原作のキャラクターを忠実に再現する橋本愛

映画『早乙女カナコの場合は』
©2015 柚木麻子/祥伝社 ©2024「早乙女カナコの場合は」製作委員会

 物語の主人公は、大学進学と同時に友人とルームシェアをして暮らすようになった早乙女カナコ(橋本愛)。入学式の日、桜の花びらが舞うなかを彼女が歩いていると、各サークルが熱心にビラ配りをするなか、芝居がかった仕草で胸を押さえて苦しむ男を見つける。それが、演劇サークル「チャリングクロス」のメンバーのひとり、脚本家志望の長津田(中川大志)だった。

勝手にサークルのSNSに写真を使われ、チャリングクロスの部室を訪れたカナコは思いがけず長津田と再会する。そして、お互いの趣味で通じ合えたことをきっかけに、ふたりは想いを寄せあっていく。

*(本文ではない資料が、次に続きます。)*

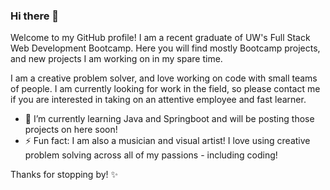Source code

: ### Hi there 👋

Welcome to my GitHub profile! I am a recent graduate of UW's Full Stack Web Development Bootcamp. Here you will find mostly Bootcamp projects, and new projects I am working on in my spare time. 

I am a creative problem solver, and love working on code with small teams of people. I am currently looking for work in the field, so please contact me if you are interested in taking on an attentive employee and fast learner. 


- 🌱 I’m currently learning Java and Springboot and will be posting those projects on here soon!
- ⚡ Fun fact: I am also a musician and visual artist! I love using creative problem solving across all of my passions - including coding! 

Thanks for stopping by! ✨

<!--
**echandlerdavis/echandlerdavis** is a ✨ _special_ ✨ repository because its `README.md` (this file) appears on your GitHub profile.

Here are some ideas to get you started:

- 🔭 I’m currently working on ...
- 🌱 I’m currently learning ...
- 👯 I’m looking to collaborate on ...
- 🤔 I’m looking for help with ...
- 💬 Ask me about ...
- 📫 How to reach me: ...
- 😄 Pronouns: ...

-->

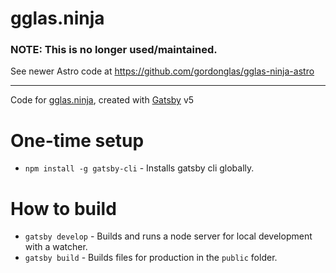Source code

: # gglas.ninja

### NOTE: This is no longer used/maintained.  
See newer Astro code at https://github.com/gordonglas/gglas-ninja-astro

---

Code for [gglas.ninja](https://gglas.ninja), created with [Gatsby](https://www.gatsbyjs.com) v5

# One-time setup

* `npm install -g gatsby-cli` - Installs gatsby cli globally.

# How to build

* `gatsby develop` - Builds and runs a node server for local development with a watcher.
* `gatsby build` - Builds files for production in the `public` folder.
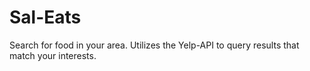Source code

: # Sal-Eats
Search for food in your area. Utilizes the Yelp-API to query results that match your interests.
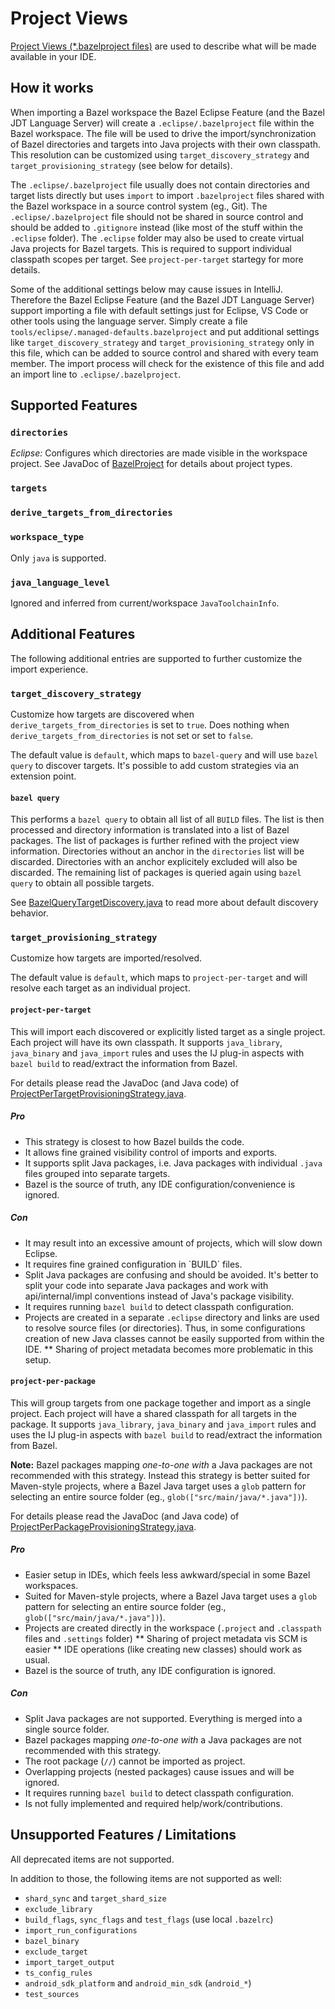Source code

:# Project Views

[Project Views (*.bazelproject files)](https://ij.bazel.build/docs/project-views.html "Open IJ PLug-in Documentation about Project View")  are used to describe what will be made available in your IDE.


## How it works

When importing a Bazel workspace the Bazel Eclipse Feature (and the Bazel JDT Language Server) will create a `.eclipse/.bazelproject` file within the Bazel workspace.
The file will be used to drive the import/synchronization of Bazel directories and targets into Java projects with their own classpath.
This resolution can be customized using `target_discovery_strategy` and `target_provisioning_strategy` (see below for details).

The `.eclipse/.bazelproject` file usually does not contain directories and target lists directly but uses `import` to import `.bazelproject` files shared with the Bazel workspace in a source control system (eg., Git).
The `.eclipse/.bazelproject` file should not be shared in source control and should be added to `.gitignore` instead (like most of the stuff within the `.eclipse` folder).
The `.eclipse` folder may also be used to create virtual Java projects for Bazel targets.
This is required to support individual classpath scopes per target.
See `project-per-target` startegy for more details.

Some of the additional settings below may cause issues in IntelliJ.
Therefore the Bazel Eclipse Feature (and the Bazel JDT Language Server) support importing a file with default settings just for Eclipse, VS Code or other tools using the language server.
Simply create a file `tools/eclipse/.managed-defaults.bazelproject` and put additional settings like `target_discovery_strategy` and `target_provisioning_strategy` only in this file, which can be added to source control and shared with every team member.
The import process will check for the existence of this file and add an import line to `.eclipse/.bazelproject`.


## Supported Features

### `directories`

*Eclipse:* Configures which directories are made visible in the workspace project.
See JavaDoc of [BazelProject](../../bundles/com.salesforce.bazel.eclipse.core/src/com/salesforce/bazel/eclipse/core/model/BazelProject.java) for details about project types.

### `targets`


### `derive_targets_from_directories`

### `workspace_type`

Only `java` is supported.

### `java_language_level`

Ignored and inferred from current/workspace `JavaToolchainInfo`.

## Additional Features

The following additional entries are supported to further customize the import experience.

### `target_discovery_strategy`

Customize how targets are discovered when `derive_targets_from_directories` is set to `true`.
Does nothing when `derive_targets_from_directories` is not set or set to `false`.

The default value is `default`, which maps to `bazel-query` and will use `bazel query` to discover targets.
It's possible to add custom strategies via an extension point.

#### `bazel query`

This performs a `bazel query` to obtain all list of all `BUILD` files.
The list is then processed and directory information is translated into a list of Bazel packages.
The list of packages is further refined with the project view information.
Directories without an anchor in the `directories` list will be discarded.
Directories with an anchor explicitely excluded will also be discarded.
The remaining list of packages is queried again using `bazel query` to obtain all possible targets.

See [BazelQueryTargetDiscovery.java](../../bundles/com.salesforce.bazel.eclipse.core/src/com/salesforce/bazel/eclipse/core/model/discovery/BazelQueryTargetDiscovery.java) to read more about default discovery behavior.

### `target_provisioning_strategy`

Customize how targets are imported/resolved.

The default value is `default`, which maps to `project-per-target` and will resolve each target as an individual project.

#### `project-per-target`

This will import each discovered or explicitly listed target as a single project.
Each project will have its own classpath.
It supports `java_library`, `java_binary` and `java_import` rules and uses the IJ plug-in aspects with `bazel build` to read/extract the information from Bazel.

For details please read the JavaDoc (and Java code) of [ProjectPerTargetProvisioningStrategy.java](../../bundles/com.salesforce.bazel.eclipse.core/src/com/salesforce/bazel/eclipse/core/model/discovery/ProjectPerTargetProvisioningStrategy.java).

##### Pro

* This strategy is closest to how Bazel builds the code.
* It allows fine grained visibility control of imports and exports.
* It supports split Java packages, i.e. Java packages with individual `.java` files grouped into separate targets.
* Bazel is the source of truth, any IDE configuration/convenience is ignored.

##### Con

* It may result into an excessive amount of projects, which will slow down Eclipse.
* It requires fine grained configuration in `BUILD´ files.
* Split Java packages are confusing and should be avoided.
  It's better to split your code into separate Java packages and work with api/internal/impl conventions instead of Java's package visibility.
* It requires running `bazel build` to detect classpath configuration.
* Projects are created in a separate `.eclipse` directory and links are used to resolve source files (or directories).
  Thus, in some configurations creation of new Java classes cannot be easily supported from within the IDE.
** Sharing of project metadata becomes more problematic in this setup.

#### `project-per-package`

This will group targets from one package together and import as a single project.
Each project will have a shared classpath for all targets in the package.
It supports `java_library`, `java_binary` and `java_import` rules and uses the IJ plug-in aspects with `bazel build` to read/extract the information from Bazel.

**Note:** Bazel packages mapping *one-to-one with* a Java packages are not recommended with this strategy. Instead this strategy is better suited for Maven-style projects, where a Bazel Java target uses a `glob` pattern for selecting an entire source folder (eg., `glob(["src/main/java/*.java"])`).

For details please read the JavaDoc (and Java code) of [ProjectPerPackageProvisioningStrategy.java](../../bundles/com.salesforce.bazel.eclipse.core/src/com/salesforce/bazel/eclipse/core/model/discovery/ProjectPerPackageProvisioningStrategy.java).

##### Pro

* Easier setup in IDEs, which feels less awkward/special in some Bazel workspaces.
* Suited for Maven-style projects, where a Bazel Java target uses a `glob` pattern for selecting an entire source folder (eg., `glob(["src/main/java/*.java"])`).
* Projects are created directly in the workspace (`.project` and `.classpath` files and `.settings` folder)
** Sharing of project metadata vis SCM is easier
** IDE operations (like creating new classes) should work as usual.
* Bazel is the source of truth, any IDE configuration is ignored.

##### Con

* Split Java packages are not supported. Everything is merged into a single source folder.
* Bazel packages mapping *one-to-one with* a Java packages are not recommended with this strategy.
* The root package (`//`) cannot be imported as project.
* Overlapping projects (nested packages) cause issues and will be ignored.
* It requires running `bazel build` to detect classpath configuration.
* Is not fully implemented and required help/work/contributions.


## Unsupported Features / Limitations

All deprecated items are not supported.

In addition to those, the following items are not supported as well:
* `shard_sync` and `target_shard_size`
* `exclude_library`
* `build_flags`,  `sync_flags` and `test_flags` (use local `.bazelrc`)
* `import_run_configurations`
* `bazel_binary`
* `exclude_target`
* `import_target_output`
* `ts_config_rules`
* `android_sdk_platform` and `android_min_sdk` (`android_*`)
* `test_sources`


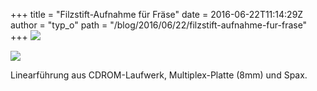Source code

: +++
title = "Filzstift-Aufnahme für Fräse"
date = 2016-06-22T11:14:29Z
author = "typ_o"
path = "/blog/2016/06/22/filzstift-aufnahme-fur-frase"
+++
[![](/media/plotter1.serendipityThumb.jpg)](/media/plotter1.jpg)

[![](/media/plotter2.serendipityThumb.jpg)](/media/plotter2.jpg)

Linearführung aus CDROM-Laufwerk, Multiplex-Platte (8mm) und Spax.
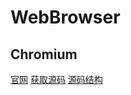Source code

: # WebBrowser

## Chromium

[官网](https://www.chromium.org/)
[获取源码](https://chromium.googlesource.com/chromium/src/+/main/docs/linux/build_instructions.md)
[源码结构](https://www.chromium.org/developers/how-tos/getting-around-the-chrome-source-code/ )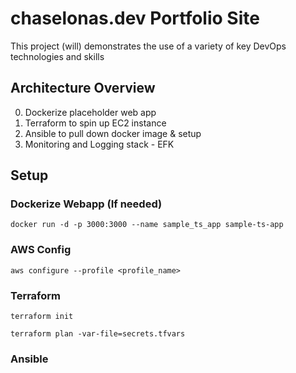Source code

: # chaselonas.dev Portfolio Site

This project (will) demonstrates the use of a variety of key DevOps technologies and skills 


## Architecture Overview

0. Dockerize placeholder web app
1. Terraform to spin up EC2 instance
2. Ansible to pull down docker image & setup
3. Monitoring and Logging stack - EFK


## Setup

### Dockerize Webapp (If needed)
`docker run -d -p 3000:3000 --name sample_ts_app sample-ts-app`

### AWS Config
`aws configure --profile <profile_name>`

### Terraform
`terraform init` 

`terraform plan -var-file=secrets.tfvars`

### Ansible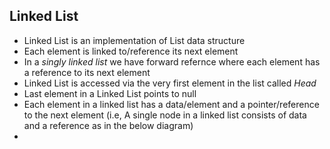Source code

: ## Linked List
- Linked List is an implementation of List data structure
- Each element is linked to/reference its next element
- In a *singly linked list* we have forward refernce where each element has a reference to its next element
- Linked List is accessed via the very first element in the list called *Head*
- Last element in a Linked List points to null
- Each element in a linked list has a data/element and a pointer/reference to the next element (i.e, A single node in a linked list consists of data and a reference as in the below diagram)
- 
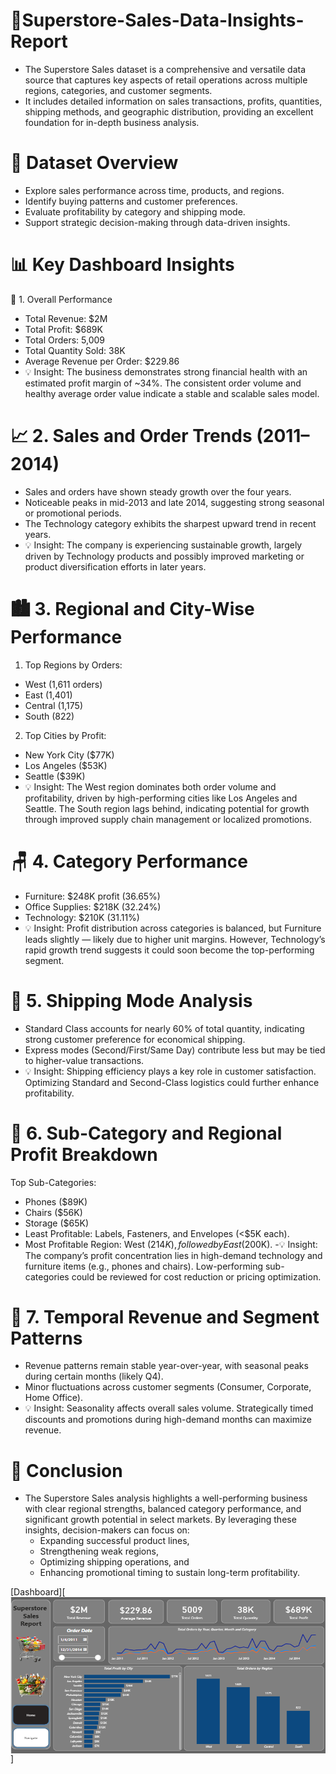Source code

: # 🏪Superstore-Sales-Data-Insights-Report
- The Superstore Sales dataset is a comprehensive and versatile data source that captures key aspects of retail operations across multiple regions, categories, and customer segments.
- It includes detailed information on sales transactions, profits, quantities, shipping methods, and geographic distribution, providing an excellent foundation for in-depth business analysis.

# 📘 Dataset Overview
- Explore sales performance across time, products, and regions.
- Identify buying patterns and customer preferences.
- Evaluate profitability by category and shipping mode.
- Support strategic decision-making through data-driven insights.

 # 📊 Key Dashboard Insights
 🧾 1. Overall Performance
  - Total Revenue: $2M
  - Total Profit: $689K
  - Total Orders: 5,009
  - Total Quantity Sold: 38K
  - Average Revenue per Order: $229.86
  - 💡 Insight:
The business demonstrates strong financial health with an estimated profit margin of ~34%. The consistent order volume and healthy average order value indicate a stable and scalable sales model.

# 📈 2. Sales and Order Trends (2011–2014)
  - Sales and orders have shown steady growth over the four years.
  - Noticeable peaks in mid-2013 and late 2014, suggesting strong seasonal or promotional periods.
  - The Technology category exhibits the sharpest upward trend in recent years.
  - 💡 Insight:
The company is experiencing sustainable growth, largely driven by Technology products and possibly improved marketing or product diversification efforts in later years.

#  🏙️ 3. Regional and City-Wise Performance
 1. Top Regions by Orders:
  - West (1,611 orders)
  - East (1,401)
  - Central (1,175)
  - South (822)
 2. Top Cities by Profit:
  - New York City ($77K)
  - Los Angeles ($53K)
  - Seattle ($39K)
  - 💡 Insight:
The West region dominates both order volume and profitability, driven by high-performing cities like Los Angeles and Seattle.
The South region lags behind, indicating potential for growth through improved supply chain management or localized promotions.

# 🪑 4. Category Performance
   - Furniture: $248K profit (36.65%)
   - Office Supplies: $218K (32.24%)
   - Technology: $210K (31.11%)
   - 💡 Insight:
Profit distribution across categories is balanced, but Furniture leads slightly — likely due to higher unit margins.
However, Technology’s rapid growth trend suggests it could soon become the top-performing segment.

# 🚚 5. Shipping Mode Analysis
   - Standard Class accounts for nearly 60% of total quantity, indicating strong customer preference for economical shipping.
   - Express modes (Second/First/Same Day) contribute less but may be tied to higher-value transactions.
   - 💡 Insight:
Shipping efficiency plays a key role in customer satisfaction. Optimizing Standard and Second-Class logistics could further enhance profitability.

# 🧩 6. Sub-Category and Regional Profit Breakdown
 Top Sub-Categories:
  - Phones ($89K)
  - Chairs ($56K)
  - Storage ($65K)
- Least Profitable: Labels, Fasteners, and Envelopes (<$5K each).
- Most Profitable Region: West ($214K), followed by East ($200K).
  -💡 Insight:
  The company’s profit concentration lies in high-demand technology and furniture items (e.g., phones and chairs).
  Low-performing sub-categories could be reviewed for cost reduction or pricing optimization.

# 📅 7. Temporal Revenue and Segment Patterns
  - Revenue patterns remain stable year-over-year, with seasonal peaks during certain months (likely Q4).
  - Minor fluctuations across customer segments (Consumer, Corporate, Home Office).
  - 💡 Insight:
Seasonality affects overall sales volume. Strategically timed discounts and promotions during high-demand months can maximize revenue.

 # 🏁 Conclusion
- The Superstore Sales analysis highlights a well-performing business with clear regional strengths,   balanced category performance, and significant growth potential in select markets.
 By leveraging these insights, decision-makers can focus on:
  - Expanding successful product lines,
  - Strengthening weak regions,
  - Optimizing shipping operations, and
  - Enhancing promotional timing to sustain long-term profitability.
 
 [Dashboard][  <img src="https://github.com/sahusoumya7264/Superstore-Sales-Data-Insights-Report/blob/main/Screenshot%202025-10-21%20204313.png"  width="550" height="250" style="vertical-align:middle;"/>]
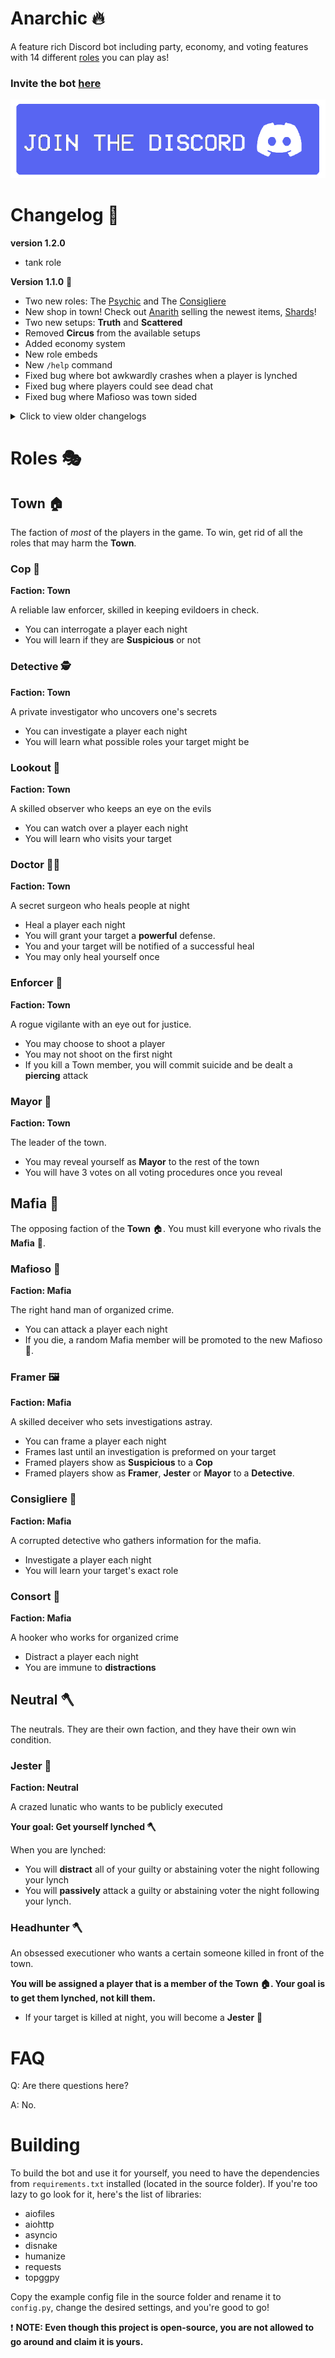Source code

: # Anarchic :fire:
A feature rich Discord bot including party, economy, and voting features with 14 different [roles](#roles) you can play as!

### Invite the bot [here](https://discord.com/api/oauth2/authorize?client_id=887118309827432478&permissions=105696980048&scope=bot%20applications.commands)
<p align="center" width="100%">
  <a href="https://discord.gg/ApvrUsXFxk"><img src="./images/jointhediscord.png"></a>
</p>


# Changelog :memo:
**version 1.2.0**
- tank role

**Version 1.1.0** :ghost:
- Two new roles: The [Psychic](#psychic) and The [Consigliere](#consigliere)
- New shop in town! Check out [Anarith](#anarith) selling the newest items, [Shards](#shards)!
- Two new setups: __**Truth**__ and __**Scattered**__
- Removed __**Circus**__ from the available setups
- Added economy system
- New role embeds
- New `/help` command
- Fixed bug where bot awkwardly crashes when a player is lynched
- Fixed bug where players could see dead chat
- Fixed bug where Mafioso was town sided

<details>
  <summary>Click to view older changelogs</summary>
  
**Version 1.0.1** :camera:
- Targeting bug fix
- New Doctor image
- New Doctor targeting image
- New Jester image
- Game results will now be shown in the channel `/start` was used

**Version 1.0.0** :computer:
- Added the following roles: Cop, Detective, Lookout, Doctor, Enforcer, Mayor, Headhunter, Jester, Mafioso, Consort, Framer
- Created party system (Wills, Voting, Joining, Leaving, Starting, Changing the setup, The actual game)
- Added help commands (Role info, List of all roles, List of all setups)

</details>

# Roles :performing_arts:
## Town :house:
The faction of *most* of the players in the game. To win, get rid of all the roles that may harm the **Town**.

### Cop :mag_right:
**Faction: Town**

A reliable law enforcer, skilled in keeping evildoers in check.
- You can interrogate a player each night
- You will learn if they are **Suspicious** or not


### Detective :detective:
**Faction: Town**

A private investigator who uncovers one's secrets

- You can investigate a player each night
- You will learn what possible roles your target might be


### Lookout 🔭
**Faction: Town**

A skilled observer who keeps an eye on the evils

- You can watch over a player each night
- You will learn who visits your target


### Doctor 🧑‍⚕️
**Faction: Town**

A secret surgeon who heals people at night


- Heal a player each night
- You will grant your target a **powerful** defense.
- You and your target will be notified of a successful heal
- You may only heal yourself once


### Enforcer 🔫
**Faction: Town**

A rogue vigilante with an eye out for justice.

- You may choose to shoot a player
- You may not shoot on the first night
- If you kill a Town member, you will commit suicide and be dealt a **piercing** attack


### Mayor 🎩
**Faction: Town**

The leader of the town.

- You may reveal yourself as **Mayor** to the rest of the town
- You will have 3 votes on all voting procedures once you reveal


## Mafia :wilted_flower:
The opposing faction of the **Town** :house:. You must kill everyone who rivals the **Mafia** :wilted_flower:.

### Mafioso :wilted_flower:
**Faction: Mafia**

The right hand man of organized crime.

- You can attack a player each night
- If you die, a random Mafia member will be promoted to the new Mafioso 🥀.

### Framer :framed_picture:
**Faction: Mafia**

A skilled deceiver who sets investigations astray.

- You can frame a player each night
- Frames last until an investigation is preformed on your target
- Framed players show as **Suspicious** to a **Cop**
- Framed players show as **Framer**, **Jester** or **Mayor** to a **Detective**.

### Consigliere :magnet:
**Faction: Mafia**

A corrupted detective who gathers information for the mafia.

- Investigate a player each night
- You will learn your target's exact role

### Consort :revolving_hearts:
**Faction: Mafia**

A hooker who works for organized crime

- Distract a player each night
- You are immune to **distractions**

## Neutral 🪓
The neutrals. They are their own faction, and they have their own win condition.

### Jester :clown_face:
**Faction: Neutral**

A crazed lunatic who wants to be publicly executed

**Your goal: Get yourself lynched :axe:**

When you are lynched:
- You will **distract** all of your guilty or abstaining voter the night following your lynch
- You will **passively** attack a guilty or abstaining voter the night following your lynch.

### Headhunter :axe:

An obsessed executioner who wants a certain someone killed in front of the town.

**You will be assigned a player that is a member of the Town :house:. Your goal is to get them lynched, not kill them.**

- If your target is killed at night, you will become a **Jester** :clown_face:

# FAQ
Q: Are there questions here?

A: No.

# Building
To build the bot and use it for yourself, you need to have the dependencies from `requirements.txt` installed (located in the source folder). If you're too lazy to go look for it, here's the list of libraries:

- aiofiles
- aiohttp
- asyncio
- disnake
- humanize
- requests
- topggpy

Copy the example config file in the source folder and rename it to `config.py`, change the desired settings, and you're good to go!

❗ **NOTE: Even though this project is open-source, you are not allowed to go around and claim it is yours.**

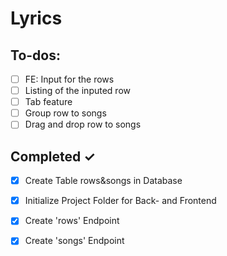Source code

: # Lyrics

## To-dos:
 
- [ ] FE: Input for the rows
- [ ] Listing of the inputed row 
- [ ] Tab feature
- [ ] Group row to songs
- [ ] Drag and drop row to songs 

## Completed ✓

- [x] Create Table rows&songs in Database
- [x] Initialize Project Folder for Back- and Frontend
- [x] Create 'rows' Endpoint
- [x] Create 'songs' Endpoint

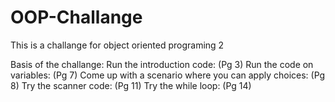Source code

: # OOP-Challange

This is a challange for object oriented programing 2

Basis of the challange:
    Run the introduction code: (Pg 3)
    Run the code on variables: (Pg 7)
    Come up with a scenario where you can apply choices: (Pg 8)
    Try the scanner code: (Pg 11)
    Try the while loop: (Pg 14)
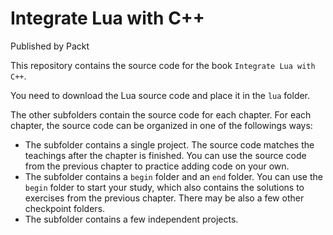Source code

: # Integrate Lua with C++

Published by Packt


This repository contains the source code for the book `Integrate Lua with C++`.

You need to download the Lua source code and place it in the `lua` folder.

The other subfolders contain the source code for each chapter. For each chapter, the source code can be organized in one of the followings ways:
- The subfolder contains a single project. The source code matches the teachings after the chapter is finished. You can use the source code from the previous chapter to practice adding code on your own.
- The subfolder contains a `begin` folder and an `end` folder. You can use the `begin` folder to start your study, which also contains the solutions to exercises from the previous chapter. There may be also a few other checkpoint folders.
- The subfolder contains a few independent projects.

 生真面目な性格ながら、10年にわたってひとりの男に翻弄される主人公・カナコを演じたのは橋本愛。すらりとした長身、すっとした鼻筋、聡明さを宿した瞳と、原作小説で描写されていたカナコがそのまま現れたようだった。絶妙にダサい普段着だけでなく、海でホタルイカを掬うためのウェーダー(水中に入るときに着用する防水の胴長靴)さえも何なく着こなす姿は見事。

 また『私にふさわしいホテル』で有森樹李役として主演を務めていたのんが、本作でも同役名で出演しており、カリスマ書店員役を演じていた橋本と再共演を果たしている。

 連続テレビ小説『あまちゃん』(NHK、2013)で脚光を浴びたふたりが、柚木麻子原作の映画でそれぞれ主演を務めていることに、今に至るまでの背景も含めて、感慨深い気持ちを抱いた観客も多いのではないだろうか。

 一方、マイペースで無神経な言動が目立ちながらも、純粋でどこか憎めない長津田を演じた中川大志は、情けない姿の裏にある“放っとけなさ”を甘い声や表情の機微で表現してくれた。あまり見慣れない長髪姿も似合っており、サークルの後輩である麻衣子(山田杏奈)が長津田に一目惚れする気持ちも理解できる。

 彼がのらりくらりと生きる姿は、カナコが就職することになった出版社の先輩・吉沢(中村蒼)に告白されてからも変わらない。ただ、別れても隠しきれない嫉妬心やカナコへの想いを引きずる気弱な部分は、物語が進んでいくにしたがってどんどん浮き彫りになっていく。